Located on the Willamette River, along an established migratory path for dozens of avian species, with no major roads or railways close by, the area’s birds flourish. If you take a walk along the riverfront trail, or sit for a spell on our rooftop deck, you are destined to spot and hear dozens of bird species.
The nearby Baskett Slough and Ankeny National Wildlife Reserves, and Minto Brown Island Park are home to over 500 different bird species combined with several miles of trails to explore. The Salem Audubon Society has produced an information-filled Salem Area Bird Checklist for easy use while at the Hotel, or on a visit to one of the wildlife refuges. This list covers the 200+ birds found within an approximate 20-mile radius of downtown Salem. Of course local birders are a wealth of information, you can connect with the local birding community via The Willamette Valley Birders Discussion List.
Wildlife Viewing and Refuges
Ankeny National Refuge
Ankeny National Wildlife Refuge is situated in open farmland near the confluence of the Santiam and Willamette rivers in the middle of the broad Willamette Valley. The 2,796-acre refuge offers excellent wildlife observation areas, trails that meander through wetlands and oak/ash forest, raised boardwalks, interpretive exhibits and observation/photography blinds. Most of the interior of the refuge is closed to public entry while the geese are in residence from Oct. 1-Mar. 31.
Minto-Brown Island Park
Located on Salem’s waterfront, a short 20 minute drive from the hotel, Minto-Brown Island Park spreads out over 1,200 acres of lush, open, and wooded areas.
The park is a waterfowl and wildlife sanctuary with blue herons, ospreys and man bird species. Walk, run, or bike any of the 29 miles of trail that make up nine loops. You can also access Riverfront Park via the Peter Courtney Minto Island Bicycle and Pedestrian Bridge.
Baskett Slough National Refuge
Baskett Slough National Wildlife Refuge, just about 10 miles from the hotel, provides habitat for a wide variety of wildlife and plants. Populations of several endangered and threatened animal and plant species can be found on the refuge. Opportunities for wildlife observation, photography, hiking, and environmental education abound. Established in 1965, the Baskett Slough National Wildlife Refuge’s primary management goal is to provide wintering habitat for dusky Canada geese.
A Local Birdwatcher’s Experience
Cheryl Gaston, local birder shares her thoughts on birding in the Willamette Valley and The Independence Hotel’s prime location.
Imagine this: you are walking the Riverwalk outside the Independence Hotel, and something swoops in front of your face. Startled, you see what can only be a hummingbird atop a lone branch just feet from where you stand. You watch it leave the branch and come back…short distances to what might just be its nest. You’re hooked.

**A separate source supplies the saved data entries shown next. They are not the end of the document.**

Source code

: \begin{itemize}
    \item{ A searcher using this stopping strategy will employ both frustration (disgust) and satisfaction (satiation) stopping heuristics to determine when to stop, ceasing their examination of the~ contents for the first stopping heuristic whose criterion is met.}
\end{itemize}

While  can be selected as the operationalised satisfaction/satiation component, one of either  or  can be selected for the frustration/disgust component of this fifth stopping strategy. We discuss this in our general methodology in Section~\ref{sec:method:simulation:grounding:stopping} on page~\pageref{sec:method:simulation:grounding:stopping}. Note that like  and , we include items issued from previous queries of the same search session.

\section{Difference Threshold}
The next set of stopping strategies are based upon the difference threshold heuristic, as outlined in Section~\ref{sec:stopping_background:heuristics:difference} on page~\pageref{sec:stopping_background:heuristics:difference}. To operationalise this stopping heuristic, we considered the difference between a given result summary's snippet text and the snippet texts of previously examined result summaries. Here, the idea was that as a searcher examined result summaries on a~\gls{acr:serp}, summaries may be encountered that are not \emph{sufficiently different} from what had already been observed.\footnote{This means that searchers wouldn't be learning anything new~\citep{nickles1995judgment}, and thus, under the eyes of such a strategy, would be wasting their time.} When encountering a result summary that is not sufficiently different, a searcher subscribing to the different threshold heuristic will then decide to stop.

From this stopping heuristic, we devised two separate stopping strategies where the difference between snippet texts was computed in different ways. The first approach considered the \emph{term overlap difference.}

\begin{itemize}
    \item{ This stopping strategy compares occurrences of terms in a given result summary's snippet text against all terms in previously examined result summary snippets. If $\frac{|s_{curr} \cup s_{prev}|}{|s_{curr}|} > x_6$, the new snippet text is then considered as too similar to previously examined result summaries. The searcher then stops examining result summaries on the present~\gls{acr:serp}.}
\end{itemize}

Touched by the magic of your divided attention, you begin to hear the music of birdsong all around you, to notice a mama Killdeer direct your attention away from its nest, to watch the swallows dip and drift to eat their fill of mosquitoes, to observe a pair of ospreys defend their nest. You want to know more about all of it.
That’s bird watching. You want to know more…and more. You’ve come to a part of Oregon known for hundreds of species of birds: water fowl, raptors, ducks and geese, songbirds, and great migrations opening you to the wonders of Nature.
Independence, in Oregon’s Willamette River Valley, is among the numerous area spots that draw birders to exercise curiosity, increase knowledge, and feel the passion of the many who delight in sharing their experiences of birding.
This hotel sits near nature preserves and birding hot spots where you can spend time observing on your own or join frequent bird tours and events.
For more information on birding in Independence and the Willamette Valley, check out www.ebird.org.
The Osprey were here first. Before The Independence Hotel was built, Olga and Ollie (named by the community) nested at our incredible location on the banks of the Willamette River adjacent to Riverview Park. For many decades the avian couple made this spot their romantic summer getaway. The City of Independence, Pacific Power, and the hotel, placed an osprey cam on their nest. Osprey mate for life and return to the same nest annually. Each spring Osprey pairs arrive in the region and begin diligently nesting and preparing to bring chicks into the world.
In spring of 2020, Ollie disappeared part way through the season and Olga mourned his loss. In 2021, Olga came back to the nest she built and entertained suitors, but wasn’t impressed and didn’t settle in on a partner in 2021. She has returned again in spring of 2022 looking for love. We are wall watching to see…..will Olga find another mate, will another pair claim this coveted real estate? Never a dull moment in the skies of Independence!